Torch.compile - what is the best scope of compilation?

I am looking for clarification on the best point to wrap a model in torch.compile, relative to other wrappers / calls. Some previous answers stated it was subject to change in newer releases, so I am looking for information about the current state of things.
Here’s a summary of what I’ve seen so far:

  1. DDP:
    According to Distributed Data Parallel — PyTorch main documentation, the DDP wrapper should definitely be applied first, as a requirement for DDPOptimizer to work properly.
    In contrast, according to Torch.compile() before or after .cuda() answer by @marksaroufim, compile() should be called first on the inner module.
    This is reiterated in How should I use torch.compile properly? - #2 by marksaroufim
    Which of these is correct and how big is the impact?

  2. .cuda()
    According to the answers by Mark linked above, .cuda() should be called first before compile(cuda_model). Is the impact noticeable? The second thread states it shouldn’t be a huge deal, but I’d like to make sure.

  3. AMP
    I can see two main ways:

@torch.compile
def uses_autocast(model, input):
    with torch.autocast(device_type='cuda', dtype=torch.float16):
        output=model(input)

and

model = torch.compile(model)
with torch.autocast(device_type='cuda', dtype=torch.float16):
    output=model(input)

Per Interaction of torch.no_grad and torch.autocast context managers with torch.compile · Issue #100241 · pytorch/pytorch · GitHub, the second one seems to be recommended, as the graph breaks on context manager entry/exit.

Is this still valid for new versions? Are any changes expected here?

  1. General extent of compilation
    The two scenarios here are
model = torch.compile(model)

for input, target in data:
    optimizer.zero_grad()
    output = model(input)
    loss = loss_fn(output, target)
    loss.backward()
    optimizer.step()

vs

@torch.compile
def train_step(...):
    optimizer.zero_grad()
    output = model(input)
    loss = loss_fn(output, target)
    loss.backward()
    optimizer.step()

for input, target in data:
    train_step(...)

As the issue linked above mentions, theoretically the bigger the extent of compilation the better, but the real results may vary.
In my experiments, compiling the whole train step functions sometimes yields improved performance.
However, the docs and tutorials mainly refer to compiling the module, or just a standalone function (not a training step).
Is compiling the whole step recommended / supported? Is there official guidance on the best extent of compilation? (In my experience, including dataloading gets messy).

Thanks in advance!

These are interesting and good questions! I’m unaware of a “best practice” guide, but I’m sure @marksaroufim would know more about the proper workflow to use torch.compile.

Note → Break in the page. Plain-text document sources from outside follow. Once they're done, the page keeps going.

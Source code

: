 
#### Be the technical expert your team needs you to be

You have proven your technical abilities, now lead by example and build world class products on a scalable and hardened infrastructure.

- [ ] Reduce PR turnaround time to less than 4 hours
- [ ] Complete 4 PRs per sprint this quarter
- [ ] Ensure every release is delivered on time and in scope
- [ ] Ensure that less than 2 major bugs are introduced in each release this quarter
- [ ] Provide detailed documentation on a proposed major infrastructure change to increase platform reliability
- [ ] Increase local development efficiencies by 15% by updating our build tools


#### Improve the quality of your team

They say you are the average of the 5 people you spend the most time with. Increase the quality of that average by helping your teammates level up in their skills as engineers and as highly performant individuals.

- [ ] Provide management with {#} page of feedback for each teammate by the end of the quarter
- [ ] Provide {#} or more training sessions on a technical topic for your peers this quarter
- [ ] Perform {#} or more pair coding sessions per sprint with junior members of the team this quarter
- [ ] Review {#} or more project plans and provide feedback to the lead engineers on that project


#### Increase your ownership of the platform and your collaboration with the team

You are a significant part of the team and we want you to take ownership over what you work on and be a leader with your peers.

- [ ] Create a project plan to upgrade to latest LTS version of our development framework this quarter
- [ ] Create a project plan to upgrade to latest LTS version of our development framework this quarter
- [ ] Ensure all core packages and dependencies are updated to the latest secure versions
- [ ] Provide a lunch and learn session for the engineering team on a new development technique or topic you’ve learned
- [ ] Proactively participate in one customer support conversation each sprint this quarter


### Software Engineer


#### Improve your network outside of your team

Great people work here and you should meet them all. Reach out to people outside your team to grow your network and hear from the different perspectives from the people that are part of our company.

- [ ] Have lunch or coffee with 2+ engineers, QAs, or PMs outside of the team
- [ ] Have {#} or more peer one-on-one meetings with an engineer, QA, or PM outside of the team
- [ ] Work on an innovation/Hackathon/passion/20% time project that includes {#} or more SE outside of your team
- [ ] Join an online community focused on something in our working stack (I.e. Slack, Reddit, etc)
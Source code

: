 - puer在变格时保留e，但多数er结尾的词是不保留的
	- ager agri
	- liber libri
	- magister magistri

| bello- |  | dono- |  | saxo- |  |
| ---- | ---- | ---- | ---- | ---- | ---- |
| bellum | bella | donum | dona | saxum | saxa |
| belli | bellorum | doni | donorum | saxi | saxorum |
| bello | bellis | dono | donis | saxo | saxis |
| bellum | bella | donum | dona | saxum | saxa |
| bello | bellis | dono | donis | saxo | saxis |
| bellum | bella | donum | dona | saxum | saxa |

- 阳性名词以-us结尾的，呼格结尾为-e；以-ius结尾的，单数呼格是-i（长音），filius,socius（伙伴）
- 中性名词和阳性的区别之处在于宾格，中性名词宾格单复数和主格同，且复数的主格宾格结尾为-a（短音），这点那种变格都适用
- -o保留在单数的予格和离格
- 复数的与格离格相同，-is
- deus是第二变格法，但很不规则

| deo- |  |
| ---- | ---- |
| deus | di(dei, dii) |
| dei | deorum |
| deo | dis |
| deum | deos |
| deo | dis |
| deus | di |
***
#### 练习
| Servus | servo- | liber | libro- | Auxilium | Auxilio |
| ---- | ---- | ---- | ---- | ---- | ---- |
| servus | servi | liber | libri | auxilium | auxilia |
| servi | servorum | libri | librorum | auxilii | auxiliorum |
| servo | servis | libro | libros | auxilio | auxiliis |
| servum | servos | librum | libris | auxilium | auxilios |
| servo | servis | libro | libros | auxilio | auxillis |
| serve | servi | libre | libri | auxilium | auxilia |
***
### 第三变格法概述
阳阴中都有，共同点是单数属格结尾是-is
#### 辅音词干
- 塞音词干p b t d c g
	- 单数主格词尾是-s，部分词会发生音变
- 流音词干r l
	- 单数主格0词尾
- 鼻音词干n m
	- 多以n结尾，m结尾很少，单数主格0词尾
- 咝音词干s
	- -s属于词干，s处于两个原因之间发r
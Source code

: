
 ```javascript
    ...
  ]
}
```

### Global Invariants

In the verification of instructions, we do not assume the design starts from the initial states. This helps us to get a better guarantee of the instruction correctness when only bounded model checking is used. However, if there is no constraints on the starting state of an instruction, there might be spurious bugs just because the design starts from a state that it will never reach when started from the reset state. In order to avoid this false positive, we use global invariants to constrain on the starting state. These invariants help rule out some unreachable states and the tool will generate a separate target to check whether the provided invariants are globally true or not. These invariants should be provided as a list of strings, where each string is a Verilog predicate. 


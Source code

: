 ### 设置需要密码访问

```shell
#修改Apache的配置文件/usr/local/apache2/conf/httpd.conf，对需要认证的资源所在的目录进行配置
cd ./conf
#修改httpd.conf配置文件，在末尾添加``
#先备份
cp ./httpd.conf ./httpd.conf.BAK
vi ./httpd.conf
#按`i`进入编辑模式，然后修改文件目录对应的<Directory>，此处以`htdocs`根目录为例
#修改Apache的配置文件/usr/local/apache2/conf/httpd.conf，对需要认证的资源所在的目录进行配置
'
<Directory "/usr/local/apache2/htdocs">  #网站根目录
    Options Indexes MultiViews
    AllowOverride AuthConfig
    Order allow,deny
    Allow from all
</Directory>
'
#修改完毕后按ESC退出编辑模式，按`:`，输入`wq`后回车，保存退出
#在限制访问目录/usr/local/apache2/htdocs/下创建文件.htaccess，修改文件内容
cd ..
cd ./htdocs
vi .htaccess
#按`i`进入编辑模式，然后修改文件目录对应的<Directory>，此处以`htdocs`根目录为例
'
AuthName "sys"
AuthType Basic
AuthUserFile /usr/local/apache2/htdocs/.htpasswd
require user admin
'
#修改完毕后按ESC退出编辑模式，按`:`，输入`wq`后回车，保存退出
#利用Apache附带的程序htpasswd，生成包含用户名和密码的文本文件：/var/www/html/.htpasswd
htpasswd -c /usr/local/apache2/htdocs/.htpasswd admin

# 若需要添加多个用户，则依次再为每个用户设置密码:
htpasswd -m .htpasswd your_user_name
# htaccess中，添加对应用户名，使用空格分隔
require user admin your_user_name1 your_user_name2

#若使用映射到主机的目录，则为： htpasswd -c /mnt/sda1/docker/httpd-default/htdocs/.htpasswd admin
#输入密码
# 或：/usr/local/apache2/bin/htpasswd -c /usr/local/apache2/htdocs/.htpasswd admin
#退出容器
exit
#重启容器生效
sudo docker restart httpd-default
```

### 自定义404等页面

Your sense is correct, basically the more things dynamo has to worry about the more likely things will be slower

Answers to your specific question

  1. Distributed: Ideally torch.compile() should optimize communication passes but because it doesn’t do so quite yet and because AOT autograd unrolls both the forward and backward pass, you can’t overlap communication effectively. This was fixed for DDP but not yet for FSDP for example so my suggestion in the past was outdated for DDP but still correct for FSDP
  2. .cuda() calls: any calls that changes devices is something torch.compile needs to reason about so it’s best to do these before compilation but it’s not necessary. This today messes up cudagraphs and you can read more here multi gpu - Is changing the device in a CUDA Graph node unavailable? - Stack Overflow
  3. AMP: You’re right ideally compile within context managers. Support for this will generally be better in nightlies and things move too quickly for me to have an authorative view as to what to recommend, basically try the context manager and if things are too slow or break then compile at amore granular level
  4. Compiling functions vs modules: When 2.0 was released support for optimizers wasn’t quite there but now it is so yes you should optimize the training loop. It’s also critical to compile funcitons instead of modules if your module doesnt call the forward() or __call__() functions, for example HuggingFace models tend to use generate in which case you want to torch.compile(model.generate)). I haven’t personally looked at compiling data loading yet, it’s interesting so if you find specific issues please lmk

Hi @marksaroufim, thank you for your reply! This basically explains things I am looking for. I have a few questions regarding question #4, compiling models vs compiling the training step:

Compiling functions vs modules: When 2.0 was released support for optimizers wasn’t quite there but now it is so yes you should optimize the training loop.

  1. I think 2.0 is the latest stable version as of now? Are support for optimizers improved in nightly?
  2. If I compiled the model rather than the entire training step, would the loss.backward() also be JIT compiled? I guess the backward pass is just a reverse of the forward pass, so it should benefit from the graph optimization done in the forward pass as well?

Thanks in advance for answering my questions!

  1. Stable is 2.0.1 now, optimizer support is better there but tbh still best in nightlies
  2. Yes that’s the intent

Thanks a lot @marksaroufim! Really appreciate the answer.